I think the issue of the erroneous $ctx.source.id is caused by what is described here in the comment on Issue #64:

Hopped onto a call with @lseemann, after digging deeper, we found that the offending code in the resolver was because there is a line of code that updates the $ctx.source.<fieldname> to $primaryRoleX.

Have created a PR aws-amplify/amplify-cli#10197.

I can see the offending code in my the default generated templates:

#if( $util.authType() == "User Pool Authorization" )
  #if( !$isAuthorized )
    #set( $primaryRole0 = $util.defaultIfNull($ctx.identity.claims.get("customGroupClaim"), "___xamznone____") )
    #set( $ownerClaimsList0 = [] )
    #if( (!$util.isNull($ctx.source.id)) && (($ctx.source.id == $primaryRole0) || $ownerClaimsList0.contains($ctx.source.id)) )
      #set( $isAuthorized = true )
      $util.qr($ctx.stash.put("authFilter", null))
    #else
      #if( !$isAuthorized && $util.isNull($ctx.stash.authFilter) )
        $util.qr($ctx.source.put("id", $primaryRole0))
        #set( $isAuthorized = true )
      #end
    #end
  #end
#end

Specifically, at $util.qr($ctx.source.put("id", $primaryRole0)).

In overriding my templates to handle the list of strings I had replaced this code but it seems I have other subfields that I hadn't overriden yet that still contained it.

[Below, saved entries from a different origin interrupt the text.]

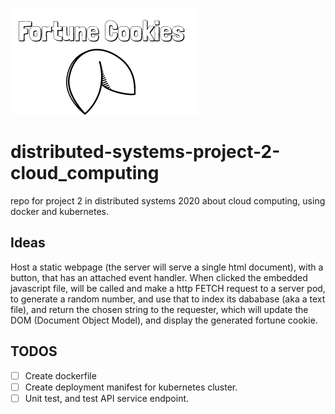 <!--![logo](images/fortune_cookies_logo.png) -->

![simpler_logo](images/simpler_logo.png)

# distributed-systems-project-2-cloud_computing
repo for project 2 in distributed systems 2020 about cloud computing, using docker and kubernetes.


## Ideas

Host a static webpage (the server will serve a single html document), with a button, that has 
an attached event handler. When clicked the embedded javascript file, will be called and make
a http FETCH request to a server pod, to generate a random number, and use that to index its 
dababase (aka a text file), and return the chosen string to the requester, which will update
the DOM (Document Object Model), and display the generated fortune cookie.


## TODOS

- [  ] Create dockerfile
- [  ] Create deployment manifest for kubernetes cluster.
- [  ] Unit test, and test API service endpoint.
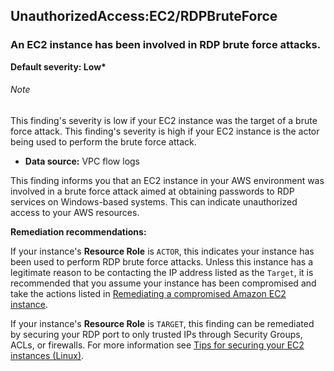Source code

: UnauthorizedAccess:EC2/RDPBruteForce
------------------------------------


### An EC2 instance has been involved in RDP brute force attacks.


**Default severity: Low\***


###### Note

This finding's severity is low if your EC2 instance was the target of a brute force attack. This finding's severity is high if your EC2 instance is the actor being used to perform the brute force attack.


 * **Data source:** VPC flow logs

This finding informs you that an EC2 instance in your AWS environment was involved in a brute force attack aimed at obtaining passwords to RDP services on Windows-based systems. This can indicate unauthorized access to your AWS resources.


**Remediation recommendations:**


If your instance's **Resource Role** is `ACTOR`, this indicates your instance has been used to perform RDP brute force attacks. Unless this instance has a legitimate reason to be contacting the IP address listed as the `Target`, it is recommended that you assume your instance has been compromised and take the actions listed in [Remediating a compromised Amazon EC2 instance](https://docs.aws.amazon.com/guardduty/latest/ug/guardduty_remediate.html#compromised-ec2). 


If your instance's **Resource Role** is `TARGET`, this finding can be remediated by securing your RDP port to only trusted IPs through Security Groups, ACLs, or firewalls. For more information see [Tips for securing your EC2 instances (Linux)](https://aws.amazon.com/articles/tips-for-securing-your-ec2-instance/).

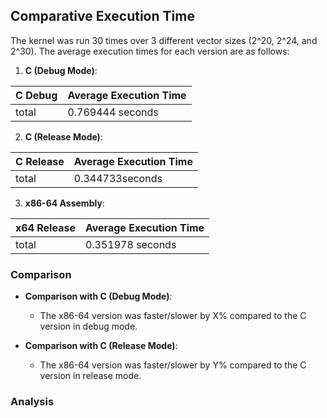 ## Comparative Execution Time

The kernel was run 30 times over 3 different vector sizes (2^20, 2^24, and 2^30). The average execution times for each version are as follows:

1. **C (Debug Mode)**:

| C Debug | Average Execution Time |
| --------- | --------- |
| total | 0.769444 seconds |

2. **C (Release Mode)**:

| C Release | Average Execution Time |
| --------- | --------- |
| total | 0.344733seconds |

3. **x86-64 Assembly**:
  
| x64 Release | Average Execution Time |
| --------- | --------- |
| total | 0.351978 seconds |

### Comparison

- **Comparison with C (Debug Mode)**: 
    - The x86-64 version was faster/slower by X% compared to the C version in debug mode.

- **Comparison with C (Release Mode)**: 
    - The x86-64 version was faster/slower by Y% compared to the C version in release mode.

### Analysis
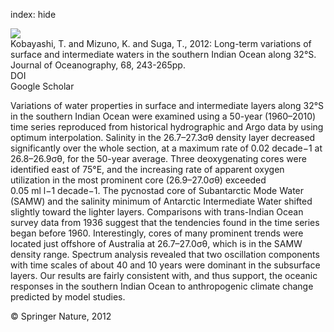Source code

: index: hide

<div class="Citation">
    <div class="Citation-thumb CitationThumb-linked"  data-href="https://doi.org/10.1007/s10872-011-0093-5">
      <img src="https://static.claimspace.cloud/climate-study-static/refs/thumbs/10/Kobayashi_et_al_2012-thumb.png" />
    </div>

  <div class="Citation-body">
    <div class="Citation-text">Kobayashi, T.  and Mizuno, K.  and Suga, T., 2012: Long-term variations of surface and intermediate waters in the southern Indian Ocean along 32°S. <span class="Article-journal">Journal of Oceanography, </span><span class="Article-volume">68, </span>243-265pp.</div>
    <div class="Citation-links">
      <div class="CitationLink" data-href="https://doi.org/10.1007/s10872-011-0093-5">
        <div class="CitationLink-icon CitationLink-Doi"></div>
        <div class="CitationLink-text">DOI</div>
      </div>
      <div class="CitationLink" data-href="https://scholar.google.com/scholar?q=10.1007/s10872-011-0093-5">
        <div class="CitationLink-icon CitationLink-Scholar"></div>
        <div class="CitationLink-text">Google Scholar</div>
      </div>
    </div>
  </div>
</div>

Variations of water properties in surface and intermediate layers along 32°S in the southern Indian Ocean were examined using a 50-year (1960–2010) time series reproduced from historical hydrographic and Argo data by using optimum interpolation. Salinity in the 26.7–27.3σθ density layer decreased significantly over the whole section, at a maximum rate of 0.02 decade−1 at 26.8–26.9σθ, for the 50-year average. Three deoxygenating cores were identified east of 75°E, and the increasing rate of apparent oxygen utilization in the most prominent core (26.9–27.0σθ) exceeded 0.05 ml l−1 decade−1. The pycnostad core of Subantarctic Mode Water (SAMW) and the salinity minimum of Antarctic Intermediate Water shifted slightly toward the lighter layers. Comparisons with trans-Indian Ocean survey data from 1936 suggest that the tendencies found in the time series began before 1960. Interestingly, cores of many prominent trends were located just offshore of Australia at 26.7–27.0σθ, which is in the SAMW density range. Spectrum analysis revealed that two oscillation components with time scales of about 40 and 10 years were dominant in the subsurface layers. Our results are fairly consistent with, and thus support, the oceanic responses in the southern Indian Ocean to anthropogenic climate change predicted by model studies.

<div class="Citation-copy">
&copy; Springer Nature, 2012
</div>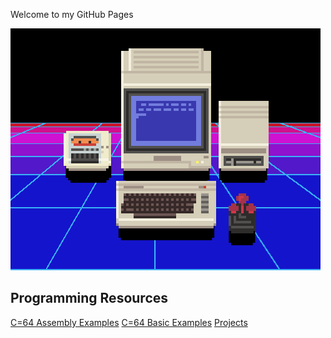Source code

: Welcome to my GitHub Pages

![logo](644.png)

## Programming Resources

[C=64 Assembly Examples](asm-tutorials.md)  [C=64 Basic Examples](basic/)  [Projects][3]

[3]:(Projects/)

Update: in testing further with other subfields I can see that whenever my query fails due to $context.source.id having the incorrect value as described here, commenting out or removing the line $util.qr($ctx.source.put("id", $primaryRole0)) resolves the issue.

ykethan commented 2 years ago

Hey @naedx, Thank you for the information. On reaching out to the team and discussing your use case, the team suggests separating the groups as a separate field as combining Multi tenant and groups on a ID may cause unintended behaviour in your application.

For example:

type Todo @model @auth(rules: [{ allow: groups, groupsField: "groups" }]){
  id: ID! @primaryKey
  name: String! @index(name: "byName", queryField: "todoByName")
  description: String
  groups: [String]
}

here we separate the groups and the ID field allowing us to logically separate the items that can be retrieved byname and if present in a specific group

naedx commented 2 years ago

Hey @ykethan, thanks to you and the team for the reply! Indeed, changing from using the key field to another field generates the authZ rules that I need.

That addresses my use case sufficiently. I only now need to set this tenantId on all existing records and all new going forward.

Changing my schema to follow this model: ```js type Todo @model @auth(rules: [{ allow: groups, groupsField: "tenantId", groupClaim: "customGroupClaim" }]) { id: ID! @primaryKey tenantId: String! name: String! @index(name: "byName", queryField: "todoByName") description: String } ``` Generates the following: ```javascript #if( $util.authType() == "User Pool Authorization" ) #if( !$isAuthorized ) #set( $authFilter = [] ) #set( $role0 = $util.defaultIfNull($ctx.identity.claims.get("customGroupClaim"), []) ) #if( $util.isString($role0) ) #if( $util.isList($util.parseJson($role0)) ) #set( $role0 = $util.parseJson($role0) ) #else #set( $role0 = [$role0] ) #end #end #if( !$role0.isEmpty() ) $util.qr($authFilter.add({ "tenantId": { "in": $role0 } })) #end #if( !$authFilter.isEmpty() ) $util.qr($ctx.stash.put("authFilter", { "or": $authFilter })) #end #end #end ```
ykethan commented 2 years ago

Hey @naedx, Glad to hear that you are back up and running. Please do let us know if we can go on ahead and close the issue.

naedx commented 2 years ago

Thanks for the follow up, @ykethan . The original issue no longer manifests if I set auth to use a non-key field. You may close this on that basis.

(Overwriting the source.id based on the selection set still seems like an odd behavior though.)

ykethan commented 2 years ago

Thank you for the information, I will be closing the closing the issue. please feel free in reaching out to us again.